**About this exercise**
Return all the entries below exactly as they were given.
◆ ◆ ◆ ◆ ◆
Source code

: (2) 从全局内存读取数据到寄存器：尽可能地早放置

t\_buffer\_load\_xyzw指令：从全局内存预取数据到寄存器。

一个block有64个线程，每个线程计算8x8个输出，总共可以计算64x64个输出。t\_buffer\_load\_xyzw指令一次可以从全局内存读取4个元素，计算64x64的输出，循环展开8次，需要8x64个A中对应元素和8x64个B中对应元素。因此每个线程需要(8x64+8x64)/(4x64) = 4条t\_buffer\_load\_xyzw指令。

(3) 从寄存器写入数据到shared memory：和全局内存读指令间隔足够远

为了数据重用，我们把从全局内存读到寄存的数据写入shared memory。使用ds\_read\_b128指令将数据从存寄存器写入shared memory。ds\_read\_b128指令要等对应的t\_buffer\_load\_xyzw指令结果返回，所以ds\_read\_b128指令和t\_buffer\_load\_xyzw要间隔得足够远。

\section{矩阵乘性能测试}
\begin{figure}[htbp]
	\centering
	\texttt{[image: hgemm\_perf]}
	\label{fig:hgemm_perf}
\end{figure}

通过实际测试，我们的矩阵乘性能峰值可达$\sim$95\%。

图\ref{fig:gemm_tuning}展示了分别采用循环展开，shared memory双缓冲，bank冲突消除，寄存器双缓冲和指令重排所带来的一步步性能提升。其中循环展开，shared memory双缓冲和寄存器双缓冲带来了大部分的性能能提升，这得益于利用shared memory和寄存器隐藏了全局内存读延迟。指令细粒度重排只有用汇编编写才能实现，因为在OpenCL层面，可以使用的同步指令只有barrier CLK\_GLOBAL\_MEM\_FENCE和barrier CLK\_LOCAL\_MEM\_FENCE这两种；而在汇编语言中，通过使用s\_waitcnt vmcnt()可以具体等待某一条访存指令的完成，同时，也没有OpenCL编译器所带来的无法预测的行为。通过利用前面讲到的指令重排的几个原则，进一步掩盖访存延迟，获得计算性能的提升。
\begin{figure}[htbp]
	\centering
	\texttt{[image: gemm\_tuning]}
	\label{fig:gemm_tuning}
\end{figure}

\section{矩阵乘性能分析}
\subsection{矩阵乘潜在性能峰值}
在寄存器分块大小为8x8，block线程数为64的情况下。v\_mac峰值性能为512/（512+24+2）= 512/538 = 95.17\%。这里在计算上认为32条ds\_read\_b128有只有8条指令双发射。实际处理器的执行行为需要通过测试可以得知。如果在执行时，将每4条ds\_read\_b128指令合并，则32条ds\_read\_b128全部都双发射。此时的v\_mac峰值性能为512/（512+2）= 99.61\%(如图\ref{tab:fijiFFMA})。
◆ ◆ ◆ ◆ ◆
**Output**
Source code

: (2) 从全局内存读取数据到寄存器：尽可能地早放置

t\_buffer\_load\_xyzw指令：从全局内存预取数据到寄存器。

一个block有64个线程，每个线程计算8x8个输出，总共可以计算64x64个输出。t\_buffer\_load\_xyzw指令一次可以从全局内存读取4个元素，计算64x64的输出，循环展开8次，需要8x64个A中对应元素和8x64个B中对应元素。因此每个线程需要(8x64+8x64)/(4x64) = 4条t\_buffer\_load\_xyzw指令。

(3) 从寄存器写入数据到shared memory：和全局内存读指令间隔足够远

为了数据重用，我们把从全局内存读到寄存的数据写入shared memory。使用ds\_read\_b128指令将数据从存寄存器写入shared memory。ds\_read\_b128指令要等对应的t\_buffer\_load\_xyzw指令结果返回，所以ds\_read\_b128指令和t\_buffer\_load\_xyzw要间隔得足够远。

\section{矩阵乘性能测试}
\begin{figure}[htbp]
	\centering
	\texttt{[image: hgemm\_perf]}
	\label{fig:hgemm_perf}
\end{figure}

通过实际测试，我们的矩阵乘性能峰值可达$\sim$95\%。

图\ref{fig:gemm_tuning}展示了分别采用循环展开，shared memory双缓冲，bank冲突消除，寄存器双缓冲和指令重排所带来的一步步性能提升。其中循环展开，shared memory双缓冲和寄存器双缓冲带来了大部分的性能能提升，这得益于利用shared memory和寄存器隐藏了全局内存读延迟。指令细粒度重排只有用汇编编写才能实现，因为在OpenCL层面，可以使用的同步指令只有barrier CLK\_GLOBAL\_MEM\_FENCE和barrier CLK\_LOCAL\_MEM\_FENCE这两种；而在汇编语言中，通过使用s\_waitcnt vmcnt()可以具体等待某一条访存指令的完成，同时，也没有OpenCL编译器所带来的无法预测的行为。通过利用前面讲到的指令重排的几个原则，进一步掩盖访存延迟，获得计算性能的提升。
\begin{figure}[htbp]
	\centering
	\texttt{[image: gemm\_tuning]}
	\label{fig:gemm_tuning}
\end{figure}

\section{矩阵乘性能分析}
\subsection{矩阵乘潜在性能峰值}
在寄存器分块大小为8x8，block线程数为64的情况下。v\_mac峰值性能为512/（512+24+2）= 512/538 = 95.17\%。这里在计算上认为32条ds\_read\_b128有只有8条指令双发射。实际处理器的执行行为需要通过测试可以得知。如果在执行时，将每4条ds\_read\_b128指令合并，则32条ds\_read\_b128全部都双发射。此时的v\_mac峰值性能为512/（512+2）= 99.61\%(如图\ref{tab:fijiFFMA})。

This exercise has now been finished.